Es nicht einfach, zu überblicken und zu bestimmen, wer zum Personenkreises der „Jugendlichen mit Behinderungen“ zählt, denn die relevanten schul- und sozialrechtlichen Kategorisierungen definieren jeweils Personengruppen, die nicht identisch sind (FELKENDORFF 2007, 37 f.). Das Merkmal „Jugendliche mit Sonderpädagogischem Förderbedarf“ gibt es nur im Schulsystem. 2006 gab es rund 50.000 Absolventen von Förderschulen, von denen 77% die Schule ohne und 20% mit Hauptschulabschluss verlassen haben (KMK 2008). Hinzu kommen etwa 9.000 integrativ geförderte Abgänger aus allgemeinbildenden Schulen.
Sonderpädagogisch geförderte Jugendliche müssen keine „schwerbehinderten Menschen“, ihnen Gleichgestellte oder „von Behinderung bedrohte Menschen“ im Sinne des Sozialgesetzbuchs IX sein (SGB IX § 2, Abs. 1-3). In Deutschland waren Ende 2010 ca. 7,1 Millionen als (schwer-)behinderte Menschen anerkannt, rund drei Viertel davon waren 55 Jahre und älter, gut 160.000 im Alter zwischen 15 und 25 Jahren (STATISTISCHES BUNDESAMT 2011).

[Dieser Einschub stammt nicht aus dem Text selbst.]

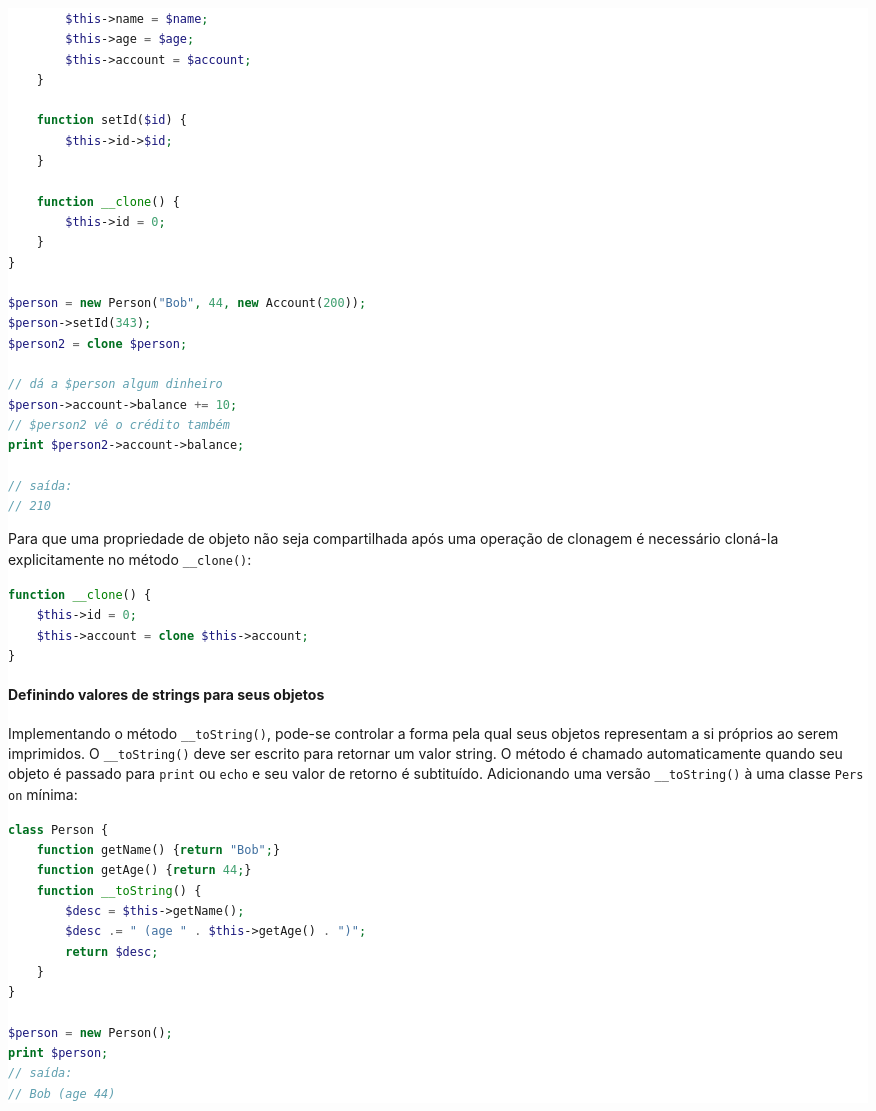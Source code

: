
 ```php
        $this->name = $name;
        $this->age = $age;
        $this->account = $account;
    }

    function setId($id) {
        $this->id->$id;
    }

    function __clone() {
        $this->id = 0;
    }
}

$person = new Person("Bob", 44, new Account(200));
$person->setId(343);
$person2 = clone $person;

// dá a $person algum dinheiro
$person->account->balance += 10;
// $person2 vê o crédito também
print $person2->account->balance;

// saída:
// 210
```

Para que uma propriedade de objeto não seja compartilhada após uma operação de clonagem é necessário cloná-la explicitamente no método `__clone()`:

```php
function __clone() {
    $this->id = 0;
    $this->account = clone $this->account;
}
```

#### Definindo valores de strings para seus objetos

Implementando o método `__toString()`, pode-se controlar a forma pela qual seus objetos representam a si próprios ao serem imprimidos. O `__toString()` deve ser escrito para retornar um valor string. O método é chamado automaticamente quando seu objeto é passado para `print` ou `echo` e seu valor de retorno é subtituído. Adicionando uma versão `__toString()` à uma classe `Person` mínima:

```php
class Person {
    function getName() {return "Bob";}
    function getAge() {return 44;}
    function __toString() {
        $desc = $this->getName();
        $desc .= " (age " . $this->getAge() . ")";
        return $desc;
    }
}

$person = new Person();
print $person;
// saída:
// Bob (age 44)
```
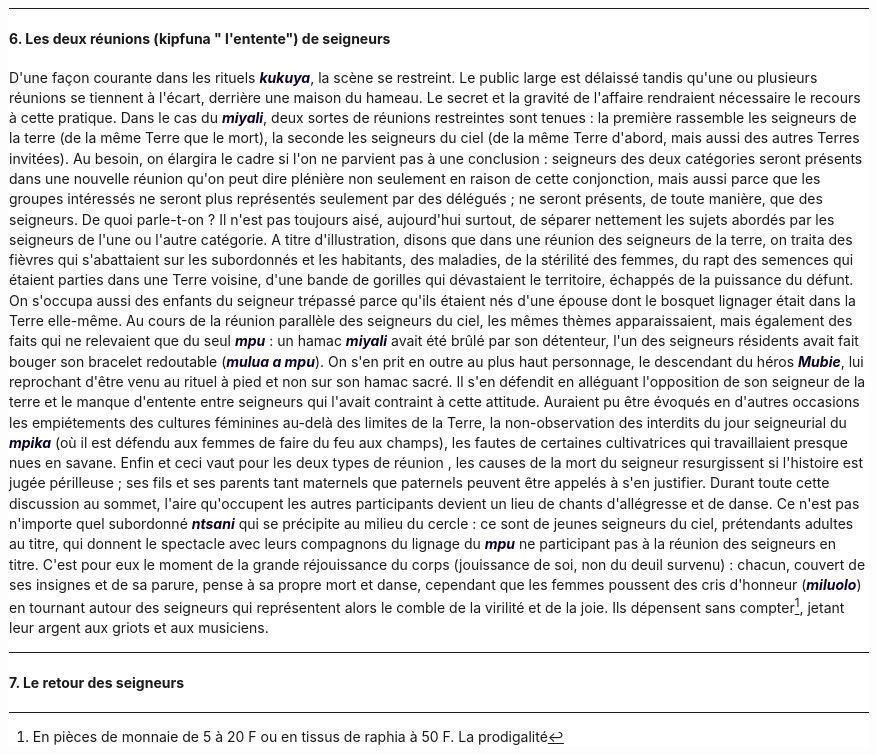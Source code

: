***

#### 6. Les deux réunions (kipfuna " l'entente") de seigneurs

D'une façon courante dans les rituels <span style="color: #0E032E">***kukuya***</span>, la scène se restreint. Le public large est délaissé tandis qu'une ou plusieurs réunions se tiennent à l'écart, derrière une maison du hameau. Le secret et la gravité de l'affaire rendraient nécessaire le recours à cette pratique. Dans le cas du <span style="color: #0E032E">***miyali***</span>, deux sortes de réunions restreintes sont tenues : la première rassemble les seigneurs de la terre (de la même Terre que le mort), la seconde les seigneurs du ciel (de la même Terre d'abord, mais aussi des autres Terres invitées). Au besoin, on élargira le cadre si l'on ne parvient pas à une conclusion : seigneurs des deux catégories seront présents dans une nouvelle réunion qu'on peut dire plénière non seulement en raison de cette conjonction, mais aussi parce que les groupes intéressés ne seront plus représentés seulement par des délégués ; ne seront présents, de toute manière, que des seigneurs.
De quoi parle-t-on ? Il n'est pas toujours aisé, aujourd'hui surtout, de séparer nettement les sujets abordés par les seigneurs de l'une ou l'autre catégorie. A titre d'illustration, disons que dans une réunion des seigneurs de la terre, on traita des fièvres qui s'abattaient sur les subordonnés et les habitants, des maladies, de la stérilité des femmes, du rapt des semences qui étaient parties dans une Terre voisine, d'une bande de gorilles qui dévastaient le territoire, échappés de la puissance du défunt. On s'occupa aussi des enfants du seigneur trépassé parce qu'ils étaient nés d'une épouse dont le bosquet lignager était dans la Terre elle-même. Au cours de la réunion parallèle des seigneurs du ciel, les mêmes thèmes apparaissaient, mais également des faits qui ne relevaient que du seul <span style="color: #0E032E">***mpu***</span> : un hamac <span style="color: #0E032E">***miyali***</span> avait été brûlé par son détenteur, l'un des seigneurs résidents avait fait bouger son bracelet redoutable (<span style="color: #0E032E">***mulua a mpu***</span>). On s'en prit en outre au plus haut personnage, le descendant du héros <span style="color: #0E032E">***Mubie***</span>, lui reprochant d'être venu au rituel à pied et non sur son hamac sacré. Il s'en défendit en alléguant l'opposition de son seigneur de la terre et le manque d'entente entre seigneurs qui l'avait contraint à cette attitude. Auraient pu être évoqués en d'autres occasions les empiétements des cultures féminines au-delà des limites de la Terre, la non-observation des interdits du jour seigneurial du <span style="color: #0E032E">***mpika***</span> (où il est défendu aux femmes de faire du feu aux champs), les fautes de certaines cultivatrices qui travaillaient presque nues en savane. Enfin et ceci vaut pour les deux types de réunion , les causes de la mort du seigneur resurgissent si l'histoire est jugée périlleuse ; ses fils et ses parents tant maternels que paternels peuvent être appelés à s'en justifier.
Durant toute cette discussion au sommet, l'aire qu'occupent les autres participants devient un lieu de chants d'allégresse et de danse. Ce n'est pas n'importe quel subordonné <span style="color: #0E032E">***ntsani***</span> qui se précipite au milieu du cercle : ce sont de jeunes seigneurs du ciel, prétendants adultes au titre, qui donnent le spectacle avec leurs compagnons du lignage du <span style="color: #0E032E">***mpu***</span> ne participant pas à la réunion des seigneurs en titre. C'est pour eux le moment de la grande réjouissance du corps (jouissance de soi, non du deuil survenu) : chacun, couvert de ses insignes et de sa parure, pense à sa propre mort et danse, cependant que les femmes poussent des cris d'honneur (<span style="color: #0E032E">***miluolo***</span>) en tournant autour des seigneurs qui représentent alors le comble de la virilité et de la joie. Ils dépensent sans compter[^6], jetant leur argent aux griots et aux musiciens.

***

#### 7. Le retour des seigneurs


[^1]: Cette dernière peut aussi appartenir à des non-seigneurs, s'ils parviennent à l'imposer à autrui. Elle est aussi attribuée à des seigneurs de la terre comme un renfort de leur pouvoir.
[^3]: La traduction de kibviere par bénédiction m'a été donnée par d'anciens élèves ou catéchistes chrétiens (à une époque, il n'y avait d'écoles que chrétiennes). L'étymologie du mot ne m'est pas connue. Si l'on prend « bénir » au sens propre, sans implication catholique, le terme paraît convenir.
[^4]: Le rouge est la couleur des seigneurs du ciel.
[^5]: Les quatre capitales mbe dominent l'ensemble des circuits d'échange rituels. A signaler cependant une exception de taille : le seigneur du ciel qui est dans la filiation agnatique directe de <span style="color: #0E032E">\*\*\*Mubie, le héros-fondateur, dans la Terre où il s'est installé, n'a pas de <span style="color: #0E032E">\*\**mbe à sa disposition. Mais il occupe au sommet une position symbolique qui garantit le pouvoir des quatre ou cinq <span style="color: #0E032E">\_\_*&#x6D;be. On se souvient que les « capitales » datent des fils et petits-fils du héros.
[^6]: En pièces de monnaie de 5 à 20 F ou en tissus de raphia à 50 F. La prodigalité
[^7]: Sa caractéristique étant de ne pouvoir être réellement mis en accusation.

Um allgemeine und besondere Leistungen zur Förderung der Teilhabe behinderter Menschen am Arbeitsleben (SGB III § 97 ff.) zu beziehen, ist für Jugendliche die Feststellung und der Nachweis einer Behinderung (einschließlich ihres Grades) wiederum nicht erforderlich.[1] Von den rund 153.000 Rehabilitanden, die 2010 im Durchschnitt monatlich von der Bundesagentur im Bereich „Ersteingliederung“ in einem „Reha-Verfahren“ gefördert wurden, waren etwa 35.000 mit einem Grad der Behinderung über 30 (BUNDESAGENTUR FÜR ARBEIT 2010a). In den verschiedenen Maßnahmen zur Förderung der Ausbildung und in der Berufsvorbereitung befanden sich 2010 (bis September) im Durchschnitt rund 93.000 Teilnehmer pro Monat (BUNDESAGENTUR FÜR ARBEIT 2010b). Wenn von der Ausbildung von Jugendlichen mit Behinderungen gesprochen wird, so sind in der Regel diese von der Bundesagentur mit allgemeinen und rehaspezifischen (Ausbildungs-)Leistungen geförderten Jugendlichen mit Reha-Status gemeint.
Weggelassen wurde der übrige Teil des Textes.